◆ **Assigned task**
Exact transcription of the following records is needed, with every picture dropped.
· · · · · · ·
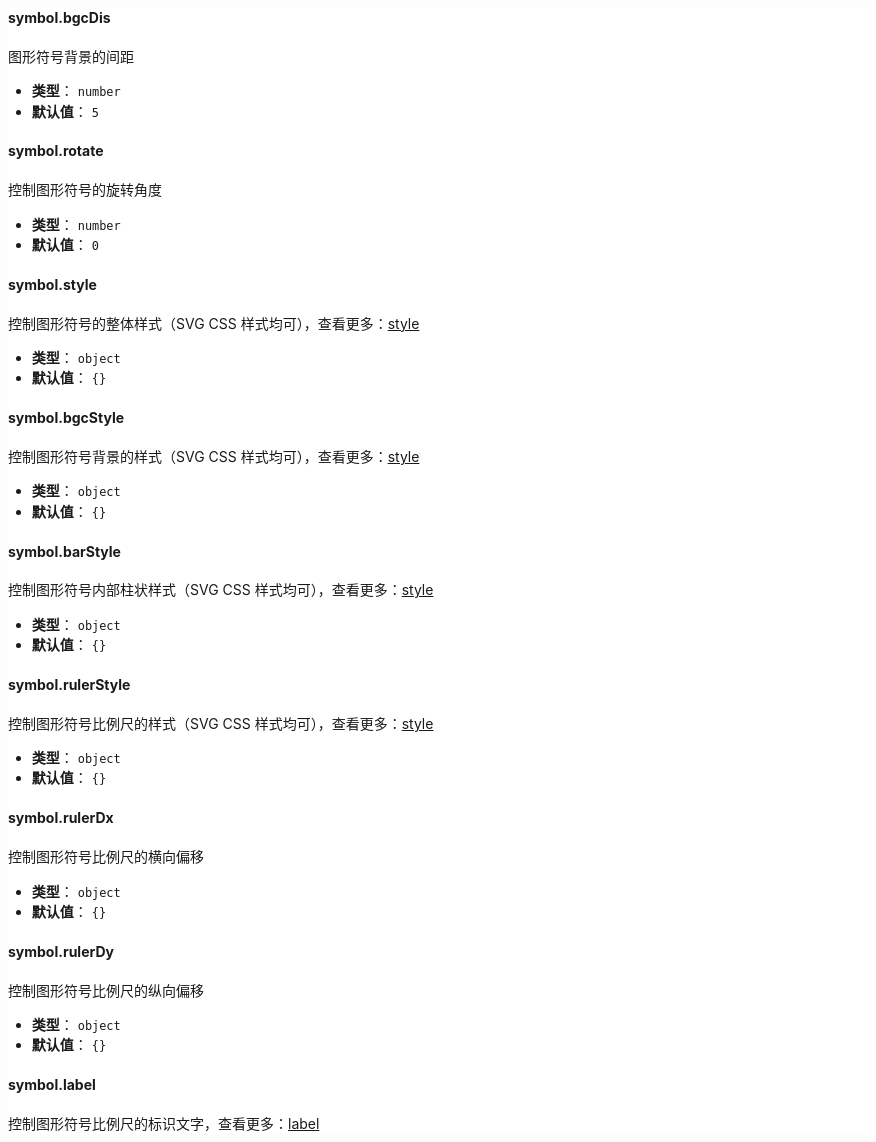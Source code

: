 #### symbol.bgcDis

图形符号背景的间距

- **类型**： `number`
- **默认值**： `5`

#### symbol.rotate

控制图形符号的旋转角度

- **类型**： `number`
- **默认值**： `0`

#### symbol.style

控制图形符号的整体样式（SVG CSS 样式均可），查看更多：[style](http://www.phyloscape.cc/api/multiplex.html#style)

- **类型**： `object`
- **默认值**： `{}`

#### symbol.bgcStyle

控制图形符号背景的样式（SVG CSS 样式均可），查看更多：[style](http://www.phyloscape.cc/api/multiplex.html#style)

- **类型**： `object`
- **默认值**： `{}`

#### symbol.barStyle

控制图形符号内部柱状样式（SVG CSS 样式均可），查看更多：[style](http://www.phyloscape.cc/api/multiplex.html#style)

- **类型**： `object`
- **默认值**： `{}`

#### symbol.rulerStyle

控制图形符号比例尺的样式（SVG CSS 样式均可），查看更多：[style](http://www.phyloscape.cc/api/multiplex.html#style)

- **类型**： `object`
- **默认值**： `{}`

#### symbol.rulerDx

控制图形符号比例尺的横向偏移

- **类型**： `object`
- **默认值**： `{}`

#### symbol.rulerDy

控制图形符号比例尺的纵向偏移

- **类型**： `object`
- **默认值**： `{}`

#### symbol.label

控制图形符号比例尺的标识文字，查看更多：[label](http://www.phyloscape.cc/api/multiplex.html#label)
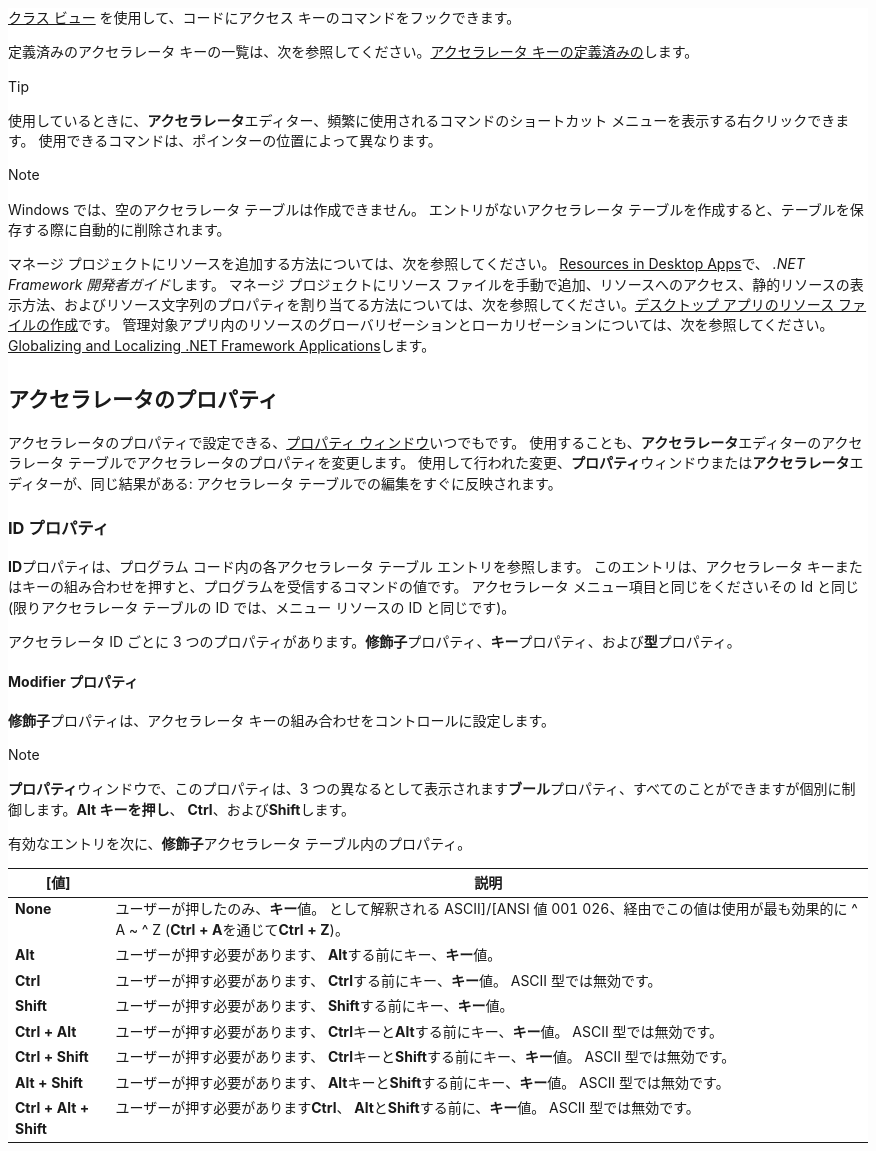 [クラス ビュー](/visualstudio/ide/viewing-the-structure-of-code) を使用して、コードにアクセス キーのコマンドをフックできます。

定義済みのアクセラレータ キーの一覧は、次を参照してください。[アクセラレータ キーの定義済みの](../windows/predefined-accelerator-keys.md)します。

   > [!TIP]
   > 使用しているときに、**アクセラレータ**エディター、頻繁に使用されるコマンドのショートカット メニューを表示する右クリックできます。 使用できるコマンドは、ポインターの位置によって異なります。

   > [!NOTE]
   > Windows では、空のアクセラレータ テーブルは作成できません。 エントリがないアクセラレータ テーブルを作成すると、テーブルを保存する際に自動的に削除されます。

マネージ プロジェクトにリソースを追加する方法については、次を参照してください。 [Resources in Desktop Apps](/dotnet/framework/resources/index)で、 *.NET Framework 開発者ガイド*します。 マネージ プロジェクトにリソース ファイルを手動で追加、リソースへのアクセス、静的リソースの表示方法、およびリソース文字列のプロパティを割り当てる方法については、次を参照してください。[デスクトップ アプリのリソース ファイルの作成](/dotnet/framework/resources/creating-resource-files-for-desktop-apps)です。 管理対象アプリ内のリソースのグローバリゼーションとローカリゼーションについては、次を参照してください。 [Globalizing and Localizing .NET Framework Applications](/dotnet/standard/globalization-localization/index)します。

## <a name="accelerator-properties"></a>アクセラレータのプロパティ

アクセラレータのプロパティで設定できる、[プロパティ ウィンドウ](/visualstudio/ide/reference/properties-window)いつでもです。 使用することも、**アクセラレータ**エディターのアクセラレータ テーブルでアクセラレータのプロパティを変更します。 使用して行われた変更、**プロパティ**ウィンドウまたは**アクセラレータ**エディターが、同じ結果がある: アクセラレータ テーブルでの編集をすぐに反映されます。

### <a name="id-property"></a>ID プロパティ

**ID**プロパティは、プログラム コード内の各アクセラレータ テーブル エントリを参照します。 このエントリは、アクセラレータ キーまたはキーの組み合わせを押すと、プログラムを受信するコマンドの値です。 アクセラレータ メニュー項目と同じをくださいその Id と同じ (限りアクセラレータ テーブルの ID では、メニュー リソースの ID と同じです)。

アクセラレータ ID ごとに 3 つのプロパティがあります。**修飾子**プロパティ、**キー**プロパティ、および**型**プロパティ。

#### <a name="modifier-property"></a>Modifier プロパティ

**修飾子**プロパティは、アクセラレータ キーの組み合わせをコントロールに設定します。

> [!NOTE]
> **プロパティ**ウィンドウで、このプロパティは、3 つの異なるとして表示されます**ブール**プロパティ、すべてのことができますが個別に制御します。**Alt キーを押し**、 **Ctrl**、および**Shift**します。

有効なエントリを次に、**修飾子**アクセラレータ テーブル内のプロパティ。

   |[値]|説明|
   |-----------|-----------------|
   |**None**|ユーザーが押したのみ、**キー**値。 として解釈される ASCII]/[ANSI 値 001 026、経由でこの値は使用が最も効果的に ^ A ~ ^ Z (**Ctrl + A**を通じて**Ctrl + Z**)。|
   |**Alt**|ユーザーが押す必要があります、 **Alt**する前にキー、**キー**値。|
   |**Ctrl**|ユーザーが押す必要があります、 **Ctrl**する前にキー、**キー**値。 ASCII 型では無効です。|
   |**Shift**|ユーザーが押す必要があります、 **Shift**する前にキー、**キー**値。|
   |**Ctrl + Alt**|ユーザーが押す必要があります、 **Ctrl**キーと**Alt**する前にキー、**キー**値。 ASCII 型では無効です。|
   |**Ctrl + Shift**|ユーザーが押す必要があります、 **Ctrl**キーと**Shift**する前にキー、**キー**値。 ASCII 型では無効です。|
   |**Alt + Shift**|ユーザーが押す必要があります、 **Alt**キーと**Shift**する前にキー、**キー**値。 ASCII 型では無効です。|
   |**Ctrl + Alt + Shift**|ユーザーが押す必要があります**Ctrl**、 **Alt**と**Shift**する前に、**キー**値。 ASCII 型では無効です。|
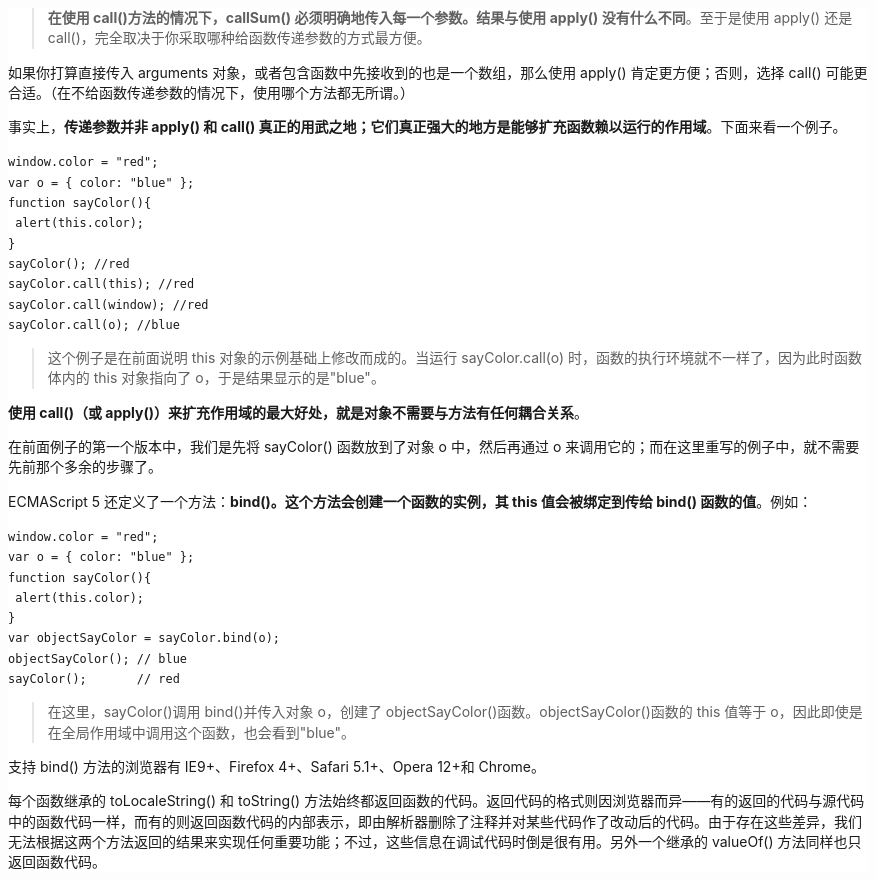 > **在使用 call()方法的情况下，callSum() 必须明确地传入每一个参数。结果与使用 apply() 没有什么不同**。至于是使用 apply() 还是 call()，完全取决于你采取哪种给函数传递参数的方式最方便。

如果你打算直接传入 arguments 对象，或者包含函数中先接收到的也是一个数组，那么使用 apply() 肯定更方便；否则，选择 call() 可能更合适。（在不给函数传递参数的情况下，使用哪个方法都无所谓。）

事实上，**传递参数并非 apply() 和 call() 真正的用武之地；它们真正强大的地方是能够扩充函数赖以运行的作用域**。下面来看一个例子。

```
window.color = "red";
var o = { color: "blue" };
function sayColor(){
 alert(this.color);
}
sayColor(); //red
sayColor.call(this); //red
sayColor.call(window); //red
sayColor.call(o); //blue
```

> 这个例子是在前面说明 this 对象的示例基础上修改而成的。当运行 sayColor.call(o) 时，函数的执行环境就不一样了，因为此时函数体内的 this 对象指向了 o，于是结果显示的是"blue"。

**使用 call()（或 apply()）来扩充作用域的最大好处，就是对象不需要与方法有任何耦合关系**。

在前面例子的第一个版本中，我们是先将 sayColor() 函数放到了对象 o 中，然后再通过 o 来调用它的；而在这里重写的例子中，就不需要先前那个多余的步骤了。

ECMAScript 5 还定义了一个方法：**bind()。这个方法会创建一个函数的实例，其 this 值会被绑定到传给 bind() 函数的值**。例如：

```
window.color = "red";
var o = { color: "blue" };
function sayColor(){
 alert(this.color);
}
var objectSayColor = sayColor.bind(o);
objectSayColor(); // blue
sayColor();       // red
```

> 在这里，sayColor()调用 bind()并传入对象 o，创建了 objectSayColor()函数。objectSayColor()函数的 this 值等于 o，因此即使是在全局作用域中调用这个函数，也会看到"blue"。

支持 bind() 方法的浏览器有 IE9+、Firefox 4+、Safari 5.1+、Opera 12+和 Chrome。

每个函数继承的 toLocaleString() 和 toString() 方法始终都返回函数的代码。返回代码的格式则因浏览器而异——有的返回的代码与源代码中的函数代码一样，而有的则返回函数代码的内部表示，即由解析器删除了注释并对某些代码作了改动后的代码。由于存在这些差异，我们无法根据这两个方法返回的结果来实现任何重要功能；不过，这些信息在调试代码时倒是很有用。另外一个继承的 valueOf() 方法同样也只返回函数代码。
· · · · · · ·
◆ **Result of the exercise**
Source code

: #### symbol.bgcDis

图形符号背景的间距

- **类型**： `number`
- **默认值**： `5`

#### symbol.rotate

控制图形符号的旋转角度

- **类型**： `number`
- **默认值**： `0`

#### symbol.style

控制图形符号的整体样式（SVG CSS 样式均可），查看更多：[style](http://www.phyloscape.cc/api/multiplex.html#style)

- **类型**： `object`
- **默认值**： `{}`

#### symbol.bgcStyle

控制图形符号背景的样式（SVG CSS 样式均可），查看更多：[style](http://www.phyloscape.cc/api/multiplex.html#style)

- **类型**： `object`
- **默认值**： `{}`

#### symbol.barStyle

控制图形符号内部柱状样式（SVG CSS 样式均可），查看更多：[style](http://www.phyloscape.cc/api/multiplex.html#style)

- **类型**： `object`
- **默认值**： `{}`

#### symbol.rulerStyle

控制图形符号比例尺的样式（SVG CSS 样式均可），查看更多：[style](http://www.phyloscape.cc/api/multiplex.html#style)

- **类型**： `object`
- **默认值**： `{}`

#### symbol.rulerDx

控制图形符号比例尺的横向偏移

- **类型**： `object`
- **默认值**： `{}`

#### symbol.rulerDy

控制图形符号比例尺的纵向偏移

- **类型**： `object`
- **默认值**： `{}`

#### symbol.label

控制图形符号比例尺的标识文字，查看更多：[label](http://www.phyloscape.cc/api/multiplex.html#label)
 [クラス ビュー](/visualstudio/ide/viewing-the-structure-of-code) を使用して、コードにアクセス キーのコマンドをフックできます。

定義済みのアクセラレータ キーの一覧は、次を参照してください。[アクセラレータ キーの定義済みの](../windows/predefined-accelerator-keys.md)します。

   > [!TIP]
   > 使用しているときに、**アクセラレータ**エディター、頻繁に使用されるコマンドのショートカット メニューを表示する右クリックできます。 使用できるコマンドは、ポインターの位置によって異なります。

   > [!NOTE]
   > Windows では、空のアクセラレータ テーブルは作成できません。 エントリがないアクセラレータ テーブルを作成すると、テーブルを保存する際に自動的に削除されます。

マネージ プロジェクトにリソースを追加する方法については、次を参照してください。 [Resources in Desktop Apps](/dotnet/framework/resources/index)で、 *.NET Framework 開発者ガイド*します。 マネージ プロジェクトにリソース ファイルを手動で追加、リソースへのアクセス、静的リソースの表示方法、およびリソース文字列のプロパティを割り当てる方法については、次を参照してください。[デスクトップ アプリのリソース ファイルの作成](/dotnet/framework/resources/creating-resource-files-for-desktop-apps)です。 管理対象アプリ内のリソースのグローバリゼーションとローカリゼーションについては、次を参照してください。 [Globalizing and Localizing .NET Framework Applications](/dotnet/standard/globalization-localization/index)します。

## <a name="accelerator-properties"></a>アクセラレータのプロパティ

アクセラレータのプロパティで設定できる、[プロパティ ウィンドウ](/visualstudio/ide/reference/properties-window)いつでもです。 使用することも、**アクセラレータ**エディターのアクセラレータ テーブルでアクセラレータのプロパティを変更します。 使用して行われた変更、**プロパティ**ウィンドウまたは**アクセラレータ**エディターが、同じ結果がある: アクセラレータ テーブルでの編集をすぐに反映されます。

### <a name="id-property"></a>ID プロパティ

**ID**プロパティは、プログラム コード内の各アクセラレータ テーブル エントリを参照します。 このエントリは、アクセラレータ キーまたはキーの組み合わせを押すと、プログラムを受信するコマンドの値です。 アクセラレータ メニュー項目と同じをくださいその Id と同じ (限りアクセラレータ テーブルの ID では、メニュー リソースの ID と同じです)。

アクセラレータ ID ごとに 3 つのプロパティがあります。**修飾子**プロパティ、**キー**プロパティ、および**型**プロパティ。

#### <a name="modifier-property"></a>Modifier プロパティ

**修飾子**プロパティは、アクセラレータ キーの組み合わせをコントロールに設定します。

> [!NOTE]
> **プロパティ**ウィンドウで、このプロパティは、3 つの異なるとして表示されます**ブール**プロパティ、すべてのことができますが個別に制御します。**Alt キーを押し**、 **Ctrl**、および**Shift**します。

有効なエントリを次に、**修飾子**アクセラレータ テーブル内のプロパティ。

   |[値]|説明|
   |-----------|-----------------|
   |**None**|ユーザーが押したのみ、**キー**値。 として解釈される ASCII]/[ANSI 値 001 026、経由でこの値は使用が最も効果的に ^ A ~ ^ Z (**Ctrl + A**を通じて**Ctrl + Z**)。|
   |**Alt**|ユーザーが押す必要があります、 **Alt**する前にキー、**キー**値。|
   |**Ctrl**|ユーザーが押す必要があります、 **Ctrl**する前にキー、**キー**値。 ASCII 型では無効です。|
   |**Shift**|ユーザーが押す必要があります、 **Shift**する前にキー、**キー**値。|
   |**Ctrl + Alt**|ユーザーが押す必要があります、 **Ctrl**キーと**Alt**する前にキー、**キー**値。 ASCII 型では無効です。|
   |**Ctrl + Shift**|ユーザーが押す必要があります、 **Ctrl**キーと**Shift**する前にキー、**キー**値。 ASCII 型では無効です。|
   |**Alt + Shift**|ユーザーが押す必要があります、 **Alt**キーと**Shift**する前にキー、**キー**値。 ASCII 型では無効です。|
   |**Ctrl + Alt + Shift**|ユーザーが押す必要があります**Ctrl**、 **Alt**と**Shift**する前に、**キー**値。 ASCII 型では無効です。|
 > **在使用 call()方法的情况下，callSum() 必须明确地传入每一个参数。结果与使用 apply() 没有什么不同**。至于是使用 apply() 还是 call()，完全取决于你采取哪种给函数传递参数的方式最方便。

如果你打算直接传入 arguments 对象，或者包含函数中先接收到的也是一个数组，那么使用 apply() 肯定更方便；否则，选择 call() 可能更合适。（在不给函数传递参数的情况下，使用哪个方法都无所谓。）

事实上，**传递参数并非 apply() 和 call() 真正的用武之地；它们真正强大的地方是能够扩充函数赖以运行的作用域**。下面来看一个例子。

```
window.color = "red";
var o = { color: "blue" };
function sayColor(){
 alert(this.color);
}
sayColor(); //red
sayColor.call(this); //red
sayColor.call(window); //red
sayColor.call(o); //blue
```

> 这个例子是在前面说明 this 对象的示例基础上修改而成的。当运行 sayColor.call(o) 时，函数的执行环境就不一样了，因为此时函数体内的 this 对象指向了 o，于是结果显示的是"blue"。

**使用 call()（或 apply()）来扩充作用域的最大好处，就是对象不需要与方法有任何耦合关系**。

在前面例子的第一个版本中，我们是先将 sayColor() 函数放到了对象 o 中，然后再通过 o 来调用它的；而在这里重写的例子中，就不需要先前那个多余的步骤了。

ECMAScript 5 还定义了一个方法：**bind()。这个方法会创建一个函数的实例，其 this 值会被绑定到传给 bind() 函数的值**。例如：

```
window.color = "red";
var o = { color: "blue" };
function sayColor(){
 alert(this.color);
}
var objectSayColor = sayColor.bind(o);
objectSayColor(); // blue
sayColor();       // red
```

> 在这里，sayColor()调用 bind()并传入对象 o，创建了 objectSayColor()函数。objectSayColor()函数的 this 值等于 o，因此即使是在全局作用域中调用这个函数，也会看到"blue"。

支持 bind() 方法的浏览器有 IE9+、Firefox 4+、Safari 5.1+、Opera 12+和 Chrome。

每个函数继承的 toLocaleString() 和 toString() 方法始终都返回函数的代码。返回代码的格式则因浏览器而异——有的返回的代码与源代码中的函数代码一样，而有的则返回函数代码的内部表示，即由解析器删除了注释并对某些代码作了改动后的代码。由于存在这些差异，我们无法根据这两个方法返回的结果来实现任何重要功能；不过，这些信息在调试代码时倒是很有用。另外一个继承的 valueOf() 方法同样也只返回函数代码。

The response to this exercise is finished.